● **Problem requirements**
Nothing but the lines from the one with "A self hosted" down to the one with "1. 雞腿洗淨擦乾放進容器裡" should be returned, exactly and with both ends included, from the material below.

╭──

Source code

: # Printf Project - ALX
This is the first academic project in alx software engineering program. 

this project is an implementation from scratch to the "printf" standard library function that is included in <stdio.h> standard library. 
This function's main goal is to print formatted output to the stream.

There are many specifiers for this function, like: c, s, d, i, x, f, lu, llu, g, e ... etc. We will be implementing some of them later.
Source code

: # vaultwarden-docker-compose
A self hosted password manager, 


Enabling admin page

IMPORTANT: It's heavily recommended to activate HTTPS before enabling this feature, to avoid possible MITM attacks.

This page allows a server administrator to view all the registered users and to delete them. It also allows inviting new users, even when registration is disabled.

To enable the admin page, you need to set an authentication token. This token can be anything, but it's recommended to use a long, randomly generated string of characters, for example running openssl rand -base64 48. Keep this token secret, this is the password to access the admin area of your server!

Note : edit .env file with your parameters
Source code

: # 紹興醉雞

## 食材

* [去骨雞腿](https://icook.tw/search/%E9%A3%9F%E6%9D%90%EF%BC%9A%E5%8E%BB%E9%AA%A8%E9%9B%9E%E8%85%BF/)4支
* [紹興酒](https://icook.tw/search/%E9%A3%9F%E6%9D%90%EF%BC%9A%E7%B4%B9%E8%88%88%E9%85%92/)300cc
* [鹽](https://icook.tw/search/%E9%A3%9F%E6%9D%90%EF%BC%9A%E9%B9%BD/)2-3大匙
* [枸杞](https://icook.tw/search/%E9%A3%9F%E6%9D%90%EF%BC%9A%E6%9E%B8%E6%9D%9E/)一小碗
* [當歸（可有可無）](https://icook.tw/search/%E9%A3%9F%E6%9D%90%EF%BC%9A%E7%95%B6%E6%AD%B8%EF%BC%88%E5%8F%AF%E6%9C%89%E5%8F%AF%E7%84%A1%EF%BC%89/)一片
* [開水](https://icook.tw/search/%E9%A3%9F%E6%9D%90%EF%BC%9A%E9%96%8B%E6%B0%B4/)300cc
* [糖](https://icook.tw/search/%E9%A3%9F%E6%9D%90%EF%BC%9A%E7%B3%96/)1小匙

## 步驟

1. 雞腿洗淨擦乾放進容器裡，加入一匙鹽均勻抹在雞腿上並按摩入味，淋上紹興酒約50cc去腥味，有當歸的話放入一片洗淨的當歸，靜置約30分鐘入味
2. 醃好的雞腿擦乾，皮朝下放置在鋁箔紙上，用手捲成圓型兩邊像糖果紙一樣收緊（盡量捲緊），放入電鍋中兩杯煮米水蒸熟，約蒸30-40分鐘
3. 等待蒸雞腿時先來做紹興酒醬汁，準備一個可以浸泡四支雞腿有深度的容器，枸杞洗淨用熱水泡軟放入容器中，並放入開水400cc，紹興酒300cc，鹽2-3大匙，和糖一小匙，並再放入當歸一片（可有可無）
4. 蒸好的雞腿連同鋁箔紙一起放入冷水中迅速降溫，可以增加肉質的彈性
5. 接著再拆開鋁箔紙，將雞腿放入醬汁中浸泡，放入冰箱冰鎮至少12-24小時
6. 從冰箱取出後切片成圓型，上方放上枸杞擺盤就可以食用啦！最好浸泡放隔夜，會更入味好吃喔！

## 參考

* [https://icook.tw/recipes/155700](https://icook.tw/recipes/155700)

╰──

● **Written answer**
A self hosted password manager, 


Enabling admin page

IMPORTANT: It's heavily recommended to activate HTTPS before enabling this feature, to avoid possible MITM attacks.

This page allows a server administrator to view all the registered users and to delete them. It also allows inviting new users, even when registration is disabled.

To enable the admin page, you need to set an authentication token. This token can be anything, but it's recommended to use a long, randomly generated string of characters, for example running openssl rand -base64 48. Keep this token secret, this is the password to access the admin area of your server!

Note : edit .env file with your parameters
Source code

: # 紹興醉雞

## 食材

* [去骨雞腿](https://icook.tw/search/%E9%A3%9F%E6%9D%90%EF%BC%9A%E5%8E%BB%E9%AA%A8%E9%9B%9E%E8%85%BF/)4支
* [紹興酒](https://icook.tw/search/%E9%A3%9F%E6%9D%90%EF%BC%9A%E7%B4%B9%E8%88%88%E9%85%92/)300cc
* [鹽](https://icook.tw/search/%E9%A3%9F%E6%9D%90%EF%BC%9A%E9%B9%BD/)2-3大匙
* [枸杞](https://icook.tw/search/%E9%A3%9F%E6%9D%90%EF%BC%9A%E6%9E%B8%E6%9D%9E/)一小碗
* [當歸（可有可無）](https://icook.tw/search/%E9%A3%9F%E6%9D%90%EF%BC%9A%E7%95%B6%E6%AD%B8%EF%BC%88%E5%8F%AF%E6%9C%89%E5%8F%AF%E7%84%A1%EF%BC%89/)一片
* [開水](https://icook.tw/search/%E9%A3%9F%E6%9D%90%EF%BC%9A%E9%96%8B%E6%B0%B4/)300cc
* [糖](https://icook.tw/search/%E9%A3%9F%E6%9D%90%EF%BC%9A%E7%B3%96/)1小匙

## 步驟

1. 雞腿洗淨擦乾放進容器裡，加入一匙鹽均勻抹在雞腿上並按摩入味，淋上紹興酒約50cc去腥味，有當歸的話放入一片洗淨的當歸，靜置約30分鐘入味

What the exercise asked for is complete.